La dentelle d'Alençon, également connue sous le nom de dentelle au point d'Alençon, représente un art textile d'une finesse et d'une complexité exceptionnelles, dont les origines remontent au XVIe siècle en France. Réputée pour son fond de filet délicat, ses motifs floraux méticuleusement soulignés de cordons et ses détails d'une grande sophistication, cette dentelle à l'aiguille est un emblème du savoir-faire français, dont la renommée a traversé les siècles et les frontières. Sa qualité superlative en a fait une garniture prisée pour les robes de mariée et les voiles de mariée, mais son utilisation s'est étendue bien au-delà, ornant des éléments de luxe et symbolisant le raffinement.

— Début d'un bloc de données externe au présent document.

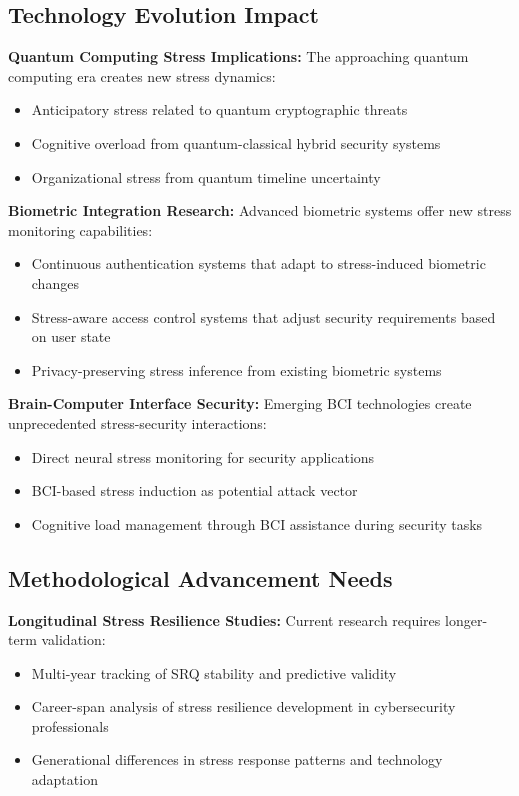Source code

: \documentclass[11pt,a4paper]{article}
\begin{document}
\subsection{Technology Evolution Impact}

\textbf{Quantum Computing Stress Implications:}
The approaching quantum computing era creates new stress dynamics:
\begin{itemize}
\item Anticipatory stress related to quantum cryptographic threats
\item Cognitive overload from quantum-classical hybrid security systems
\item Organizational stress from quantum timeline uncertainty
\end{itemize}

\textbf{Biometric Integration Research:}
Advanced biometric systems offer new stress monitoring capabilities:
\begin{itemize}
\item Continuous authentication systems that adapt to stress-induced biometric changes
\item Stress-aware access control systems that adjust security requirements based on user state
\item Privacy-preserving stress inference from existing biometric systems
\end{itemize}

\textbf{Brain-Computer Interface Security:}
Emerging BCI technologies create unprecedented stress-security interactions:
\begin{itemize}
\item Direct neural stress monitoring for security applications
\item BCI-based stress induction as potential attack vector
\item Cognitive load management through BCI assistance during security tasks
\end{itemize}

\subsection{Methodological Advancement Needs}

\textbf{Longitudinal Stress Resilience Studies:}
Current research requires longer-term validation:
\begin{itemize}
\item Multi-year tracking of SRQ stability and predictive validity
\item Career-span analysis of stress resilience development in cybersecurity professionals
\item Generational differences in stress response patterns and technology adaptation
\end{itemize}
\end{document}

Une Histoire Royale et Aristocratique

La genèse de la dentelle d'Alençon est profondément ancrée dans l'histoire française et son désir d'autosuffisance économique. Au XVIe siècle, une production de travaux d'aiguille était déjà bien implantée à Alençon. Vers 1650, le Point de Venise, une dentelle alors très en vogue, commença à être copié et perfectionné dans la ville normande. C'est cette expertise naissante qui a conduit Jean-Baptiste Colbert, alors ministre de Louis XIV, à choisir Alençon en 1665 pour accueillir une Manufacture royale de dentelle. L'objectif était clair : réduire les importations coûteuses de dentelles vénitiennes et limiter la fuite des capitaux français. Alençon devint ainsi le premier centre de fabrication de dentelle à l'aiguille en France.

La dentelle d'Alençon était à l'époque un produit de luxe inestimable, accessible uniquement à l'aristocratie, à la riche bourgeoisie et au haut clergé. Hommes et femmes de la cour l'arboraient fièrement, ornant cols et manches, faisant d'elle un signe ostentatoire de richesse et de distinction sociale. Non seulement les vêtements étaient garnis de cette dentelle, mais elle était également utilisée pour agrémenter de luxueuses literies, des tissus d'ameublement, des cantonnières et des couvre-lits. Les autels des églises en étaient ornés, les surplis des prêtres en étaient garnis, et le roi lui-même offrait à ses courtisans des cravates, des volants et des vêtements complets confectionnés avec cette précieuse étoffe. Tout au long du XVIIIe siècle, la dentelle d'Alençon connut un succès grandissant dans les cours d'Europe, témoignant de son prestige international.

Les Vicissitudes Historiques et la Renaissance

La Révolution française, à la fin du XVIIIe siècle, porta un coup sévère à cette production d'exception. La dentelle, perçue comme un signe de richesse et un symbole de l'Ancien Régime, fut rejetée et la demande chuta drastiquement. Cependant, l'avènement du Premier Empire permit une relance de la production alençonnaise, qui honora de nombreuses commandes impériales, redonnant un souffle à cet art.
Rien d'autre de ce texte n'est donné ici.